• TASK:
For the material below, return exactly the lines starting at the line containing "A personal app" and ending at the line containing "- Home page", both ends included, and no others.

----- DATASET CONTENT -----

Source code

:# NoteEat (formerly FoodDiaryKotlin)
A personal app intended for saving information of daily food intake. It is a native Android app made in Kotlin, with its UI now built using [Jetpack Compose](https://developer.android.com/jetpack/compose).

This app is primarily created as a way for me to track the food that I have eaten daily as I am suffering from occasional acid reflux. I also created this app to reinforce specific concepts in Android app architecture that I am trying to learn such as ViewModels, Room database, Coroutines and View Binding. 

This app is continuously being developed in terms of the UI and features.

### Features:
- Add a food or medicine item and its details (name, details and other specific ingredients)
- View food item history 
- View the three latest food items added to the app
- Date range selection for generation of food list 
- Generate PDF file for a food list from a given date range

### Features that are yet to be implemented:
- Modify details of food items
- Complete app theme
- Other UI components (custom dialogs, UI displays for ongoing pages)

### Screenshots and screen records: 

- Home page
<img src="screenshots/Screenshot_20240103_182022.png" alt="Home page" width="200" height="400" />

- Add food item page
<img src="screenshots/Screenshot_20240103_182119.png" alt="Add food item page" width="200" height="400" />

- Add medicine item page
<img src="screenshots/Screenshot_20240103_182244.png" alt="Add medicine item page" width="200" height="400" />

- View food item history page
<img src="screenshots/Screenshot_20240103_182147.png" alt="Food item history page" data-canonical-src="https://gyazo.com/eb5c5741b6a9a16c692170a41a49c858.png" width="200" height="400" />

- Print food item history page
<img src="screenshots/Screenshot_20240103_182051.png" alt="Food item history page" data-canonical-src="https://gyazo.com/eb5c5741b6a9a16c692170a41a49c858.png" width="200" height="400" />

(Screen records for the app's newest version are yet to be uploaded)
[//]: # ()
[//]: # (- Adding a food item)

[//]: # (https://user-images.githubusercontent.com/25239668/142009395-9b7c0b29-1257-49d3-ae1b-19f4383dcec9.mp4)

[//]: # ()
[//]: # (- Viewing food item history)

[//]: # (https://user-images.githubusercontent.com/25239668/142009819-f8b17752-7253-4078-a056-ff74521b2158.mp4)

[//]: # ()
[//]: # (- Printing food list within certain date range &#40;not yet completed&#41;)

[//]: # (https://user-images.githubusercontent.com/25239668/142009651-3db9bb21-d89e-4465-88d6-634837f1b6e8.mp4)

-----

• REPLY:
A personal app intended for saving information of daily food intake. It is a native Android app made in Kotlin, with its UI now built using [Jetpack Compose](https://developer.android.com/jetpack/compose).

This app is primarily created as a way for me to track the food that I have eaten daily as I am suffering from occasional acid reflux. I also created this app to reinforce specific concepts in Android app architecture that I am trying to learn such as ViewModels, Room database, Coroutines and View Binding. 

This app is continuously being developed in terms of the UI and features.

### Features:
- Add a food or medicine item and its details (name, details and other specific ingredients)
- View food item history 
- View the three latest food items added to the app
- Date range selection for generation of food list 
- Generate PDF file for a food list from a given date range

### Features that are yet to be implemented:
- Modify details of food items
- Complete app theme
- Other UI components (custom dialogs, UI displays for ongoing pages)

### Screenshots and screen records: 

- Home page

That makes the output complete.